Well, I feel sufficiently rescued. I hadn't intended to get so morbid back there, but I suppose that's just a byproduct of remembrance rituals.

[ He puts on an airy tone, a placid smile. ]

I hear that most of the ships and representatives have their names floating above their heads like title cards. Is that true?
cryptsleeper: <user name="malagraphic"> (N: Nostalgia)

[personal profile] cryptsleeper 2026-03-19 01:58 am (UTC)(link)
[Alucard offers little more than a small nod of acknowledgement to having a point about the ships and how they may feel about their own sense of mortality and death. He'd rather ask the ships about it than speculate.

For now, he lets a companionable silence settle in as they approach the door. It feels correct to the space in a way he can't quite put his finger on, but all the same it is the only way it should be done. No one is coming through right now.

A single gloved hand reaches out to grab the handle all the same.]


We all have different relationships with grief and memory. I can't say that I find the idea of exploring either in a crowd where there are so many memories at play is my favorite means of engagement, but this isn't my ritual to have an opinion about.

[With that, he holds the door open.]

They do. It's helpful, although I can't say I recognize a single name.
flavourtown: (Default)

[personal profile] flavourtown 2026-03-27 11:26 pm (UTC)(link)
[ As they break into the main room, the sound of dancing and conversation washes over them. Some of it sounds close and authentic ⸻ the Wayfarers, in the room with them ⸻ and some it sounds faintly electronic, actions and words translated over digital information and sent across the span of the Conversation. ]

Hmm. Nor do I recognize a single one either.

[ Ha, blind joke. ]

I have overheard some of these names, as well as some of the factions represented. I find myself quite curious about those who would deliberately join a faction to worship one of these Edicts.
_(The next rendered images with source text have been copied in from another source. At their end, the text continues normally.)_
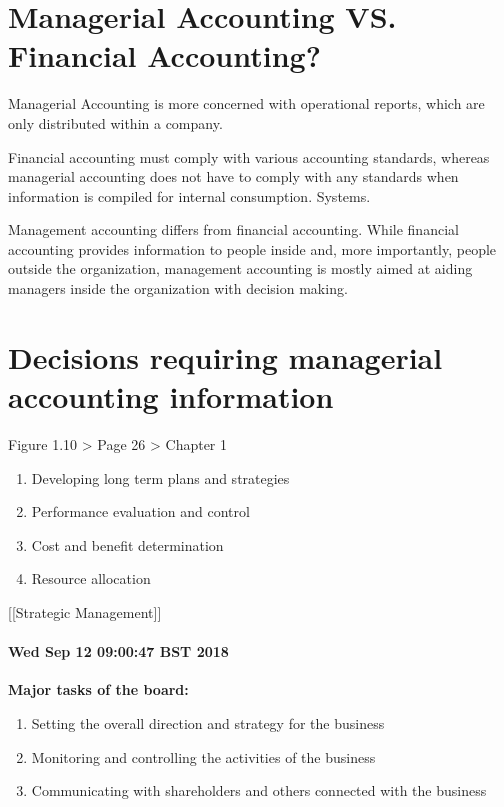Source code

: \documentclass{article}
\begin{document}
\section{Managerial Accounting VS. Financial Accounting?}

Managerial Accounting is more concerned with operational reports, which are only distributed within a company.

Financial accounting must comply with various accounting standards, whereas managerial accounting does not have to comply with any standards when information is compiled for internal consumption. Systems.

Management accounting differs from financial accounting. While financial accounting provides information to people inside and, more importantly, people outside the organization, management accounting is mostly aimed at aiding managers inside the organization with decision making.

\clearpage

\section{Decisions requiring managerial accounting information}

\textsf{Figure 1.10 > Page 26 > Chapter 1}

\begin{enumerate}
\item Developing long term plans and strategies 
\item Performance evaluation and control
\item Cost and benefit determination
\item Resource allocation
\end{enumerate}

[[Strategic Management]]

\paragraph{Wed Sep 12 09:00:47 BST 2018}

\textbf{Major tasks of the board:}

\begin{enumerate}
\item Setting the overall direction and strategy for the business
\item Monitoring and controlling the activities of the business 
\item Communicating with shareholders and others connected with the business
\end{enumerate}
   
\end{document}
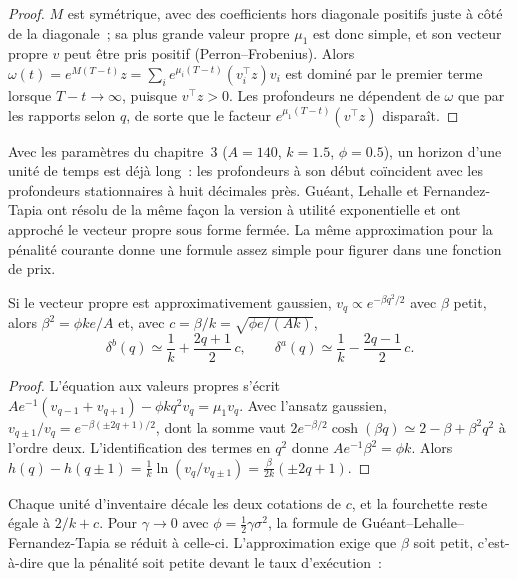 \begin{proof}
$M$ est symétrique, avec des coefficients hors diagonale positifs juste à côté de la diagonale~; sa plus grande valeur propre $\mu_1$ est donc simple, et son vecteur propre $v$ peut
être pris positif (Perron--Frobenius). Alors $\omega(t)=e^{M(T-t)}z=\sum_ie^{\mu_i(T-t)}(v_i^\top z)v_i$ est dominé par le premier terme lorsque $T-t\to\infty$,
puisque $v^\top z>0$. Les profondeurs ne dépendent de $\omega$ que par les rapports selon $q$, de sorte que le facteur $e^{\mu_1(T-t)}(v^\top z)$ disparaît.
\end{proof}

Avec les paramètres du chapitre~3 ($A=140$, $k=1.5$, $\phi=0.5$), un horizon d'une unité de temps est déjà long~: les profondeurs à son début coïncident avec les
profondeurs stationnaires à huit décimales près. Guéant, Lehalle et Fernandez-Tapia ont résolu de la même façon la version à utilité exponentielle et ont approché
le vecteur propre sous forme fermée. La même approximation pour la pénalité courante donne une formule assez simple pour figurer dans une fonction de prix.

\begin{proposition}\label{prop:hf:extensions-of-the-inventory-framework:closed}
Si le vecteur propre est approximativement gaussien, $v_q\propto e^{-\beta q^2/2}$ avec $\beta$ petit, alors $\beta^2=\phi ke/A$ et, avec
$c=\beta/k=\sqrt{\phi e/(Ak)}$,
\[
\delta^b(q)\simeq\frac1k+\frac{2q+1}{2}\,c,\qquad \delta^a(q)\simeq\frac1k-\frac{2q-1}{2}\,c .
\]
\end{proposition}

\begin{proof}
L'équation aux valeurs propres s'écrit $Ae^{-1}(v_{q-1}+v_{q+1})-\phi kq^2v_q=\mu_1v_q$. Avec l'ansatz gaussien, $v_{q\pm1}/v_q=e^{-\beta(\pm2q+1)/2}$, dont la somme
vaut $2e^{-\beta/2}\cosh(\beta q)\simeq2-\beta+\beta^2q^2$ à l'ordre deux. L'identification des termes en $q^2$ donne $Ae^{-1}\beta^2=\phi k$. Alors
$h(q)-h(q\pm1)=\tfrac1k\ln(v_q/v_{q\pm1})=\tfrac{\beta}{2k}(\pm2q+1)$.
\end{proof}

Chaque unité d'inventaire décale les deux cotations de $c$, et la fourchette reste égale à $2/k+c$. Pour $\gamma\to0$ avec $\phi=\tfrac12\gamma\sigma^2$, la
formule de Guéant--Lehalle--Fernandez-Tapia se réduit à celle-ci. L'approximation exige que $\beta$ soit petit, c'est-à-dire que la pénalité soit petite devant le taux d'exécution~:

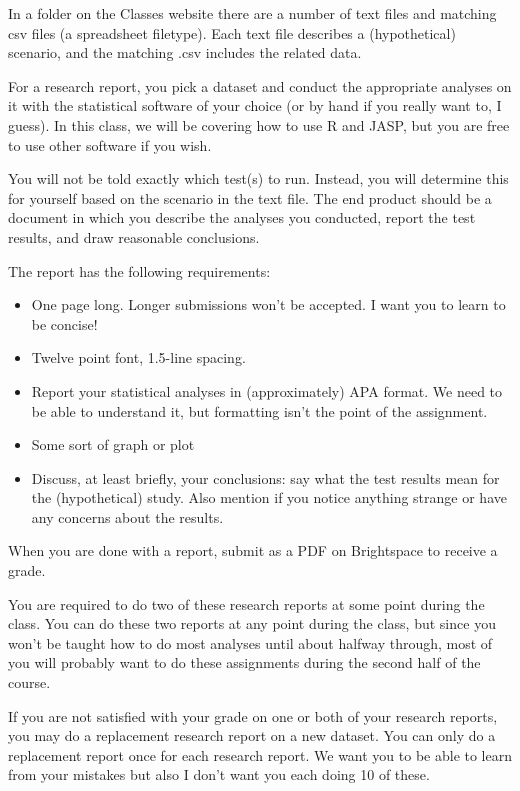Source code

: \documentclass[
]{book}
\providecommand{\tightlist}{%
  \setlength{\itemsep}{0pt}\setlength{\parskip}{0pt}}
\begin{document}
In a folder on the Classes website there are a number of text files and matching csv files (a spreadsheet filetype). Each text file describes a (hypothetical) scenario, and the matching .csv includes the related data.

For a research report, you pick a dataset and conduct the appropriate analyses on it with the statistical software of your choice (or by hand if you really want to, I guess). In this class, we will be covering how to use R and JASP, but you are free to use other software if you wish.

You will not be told exactly which test(s) to run. Instead, you will determine this for yourself based on the scenario in the text file. The end product should be a document in which you describe the analyses you conducted, report the test results, and draw reasonable conclusions.

The report has the following requirements:

\begin{itemize}
\tightlist
\item
  One page long. Longer submissions won't be accepted. I want you to learn to be concise!
\item
  Twelve point font, 1.5-line spacing.
\item
  Report your statistical analyses in (approximately) APA format. We need to be able to understand it, but formatting isn't the point of the assignment.
\item
  Some sort of graph or plot
\item
  Discuss, at least briefly, your conclusions: say what the test results mean for the (hypothetical) study. Also mention if you notice anything strange or have any concerns about the results.
\end{itemize}

When you are done with a report, submit as a PDF on Brightspace to receive a grade.

You are required to do two of these research reports at some point during the class. You can do these two reports at any point during the class, but since you won't be taught how to do most analyses until about halfway through, most of you will probably want to do these assignments during the second half of the course.

If you are not satisfied with your grade on one or both of your research reports, you may do a replacement research report on a new dataset. You can only do a replacement report once for each research report. We want you to be able to learn from your mistakes but also I don't want you each doing 10 of these.
\end{document}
[ It's not so unusual; the same thing happns back home. The Masked Fools and their ties to Elation, the Memokeepers and the work they do for the Remembrance. It's likely there's a rich world out there of factions and worshippers and deed-doers, they just haven't run into many yet. ]

Have I asked you yet which Edict you find yourself bonded to? I'll confess to some curiosity; I've been asking the same of others.
cryptsleeper: <user name="malagraphic"> (Hotter and drunker mess)

[personal profile] cryptsleeper 2026-03-28 07:16 pm (UTC)(link)
[It's a good blind joke. Alucard lets out a soft huff to show that he does appreciate it, and he's careful to stay towards the edges of the main room. Easier to talk, less people to worry about bumping into.]

I prefer to tread lightly when people are seeking things so openly. In my experience, that encourages a fanaticism that can become problematic if one isn't cautious enough.

[Faith, gods, and all of it is a touch subject for the dhampir. He'd be happy enough to live and let live so long as people stopped making their gods' opinions of how things ought to be his problem.]

You have not. The answer is the Sorrowweld. But I must ask for yours in turn, if only out of a sense of fairness.